Before I discovered chess I was living on the streets, Mutesi told CNN in an interview broadcast on Monday. You couldnt have anything to eat at the streets.
In 2005, a hungry Mutesi arrived at a missionary where 28-year-old Ugandan Robert Katende was teaching locals to play chess in exchange for a cup of porridge, the Guardian reported. Her brother, who was with her, had seen the tournaments before and also needed food.
I had never heard of chess, she told the paper. But I liked how the pieces looked. Katende showed the basics to Mutesi, who was nine at the time.
(Excerpt) Read more at thingsgoneright.com ...

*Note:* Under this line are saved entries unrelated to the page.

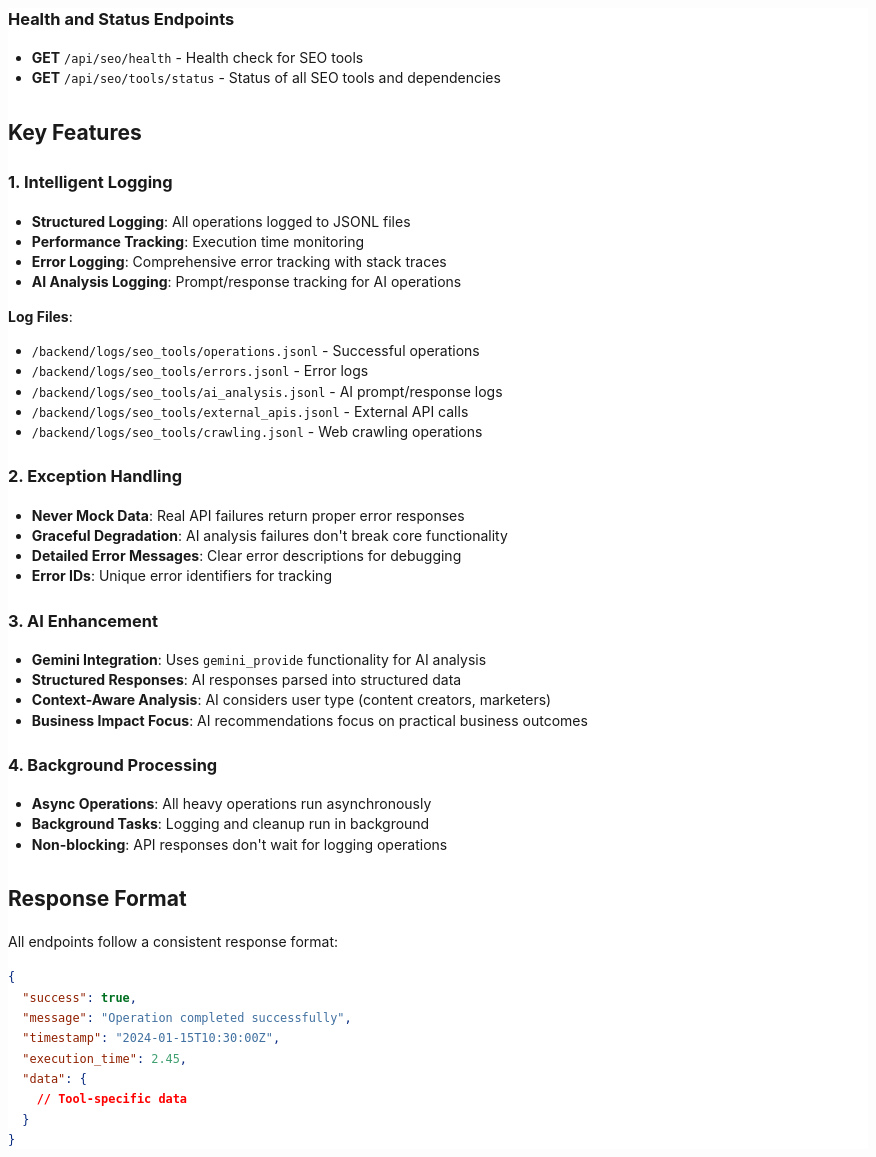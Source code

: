 ### Health and Status Endpoints

- **GET** `/api/seo/health` - Health check for SEO tools
- **GET** `/api/seo/tools/status` - Status of all SEO tools and dependencies

## Key Features

### 1. Intelligent Logging
- **Structured Logging**: All operations logged to JSONL files
- **Performance Tracking**: Execution time monitoring
- **Error Logging**: Comprehensive error tracking with stack traces
- **AI Analysis Logging**: Prompt/response tracking for AI operations

**Log Files**:
- `/backend/logs/seo_tools/operations.jsonl` - Successful operations
- `/backend/logs/seo_tools/errors.jsonl` - Error logs
- `/backend/logs/seo_tools/ai_analysis.jsonl` - AI prompt/response logs
- `/backend/logs/seo_tools/external_apis.jsonl` - External API calls
- `/backend/logs/seo_tools/crawling.jsonl` - Web crawling operations

### 2. Exception Handling
- **Never Mock Data**: Real API failures return proper error responses
- **Graceful Degradation**: AI analysis failures don't break core functionality
- **Detailed Error Messages**: Clear error descriptions for debugging
- **Error IDs**: Unique error identifiers for tracking

### 3. AI Enhancement
- **Gemini Integration**: Uses `gemini_provide` functionality for AI analysis
- **Structured Responses**: AI responses parsed into structured data
- **Context-Aware Analysis**: AI considers user type (content creators, marketers)
- **Business Impact Focus**: AI recommendations focus on practical business outcomes

### 4. Background Processing
- **Async Operations**: All heavy operations run asynchronously
- **Background Tasks**: Logging and cleanup run in background
- **Non-blocking**: API responses don't wait for logging operations

## Response Format

All endpoints follow a consistent response format:

```json
{
  "success": true,
  "message": "Operation completed successfully",
  "timestamp": "2024-01-15T10:30:00Z",
  "execution_time": 2.45,
  "data": {
    // Tool-specific data
  }
}
```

After a club soccer match in 2003, his coach told him about a job at Sports Outreach, and Robert, a born-again Christian, found his calling. He started playing for the ministry's team and was also assigned to Katwe, where he began drawing kids from the slum with the promise of soccer and postgame porridge. After several months, he noticed some children just watching from the sidelines, and he searched for a way to engage them. He found a solution in a nearly forgotten relic, a chess set given to him by a friend back in secondary school. "I had my doubts about chess in Katwe," Katende admits. "With their education and their environment, I wondered, Can these kids really play this game?"
The church.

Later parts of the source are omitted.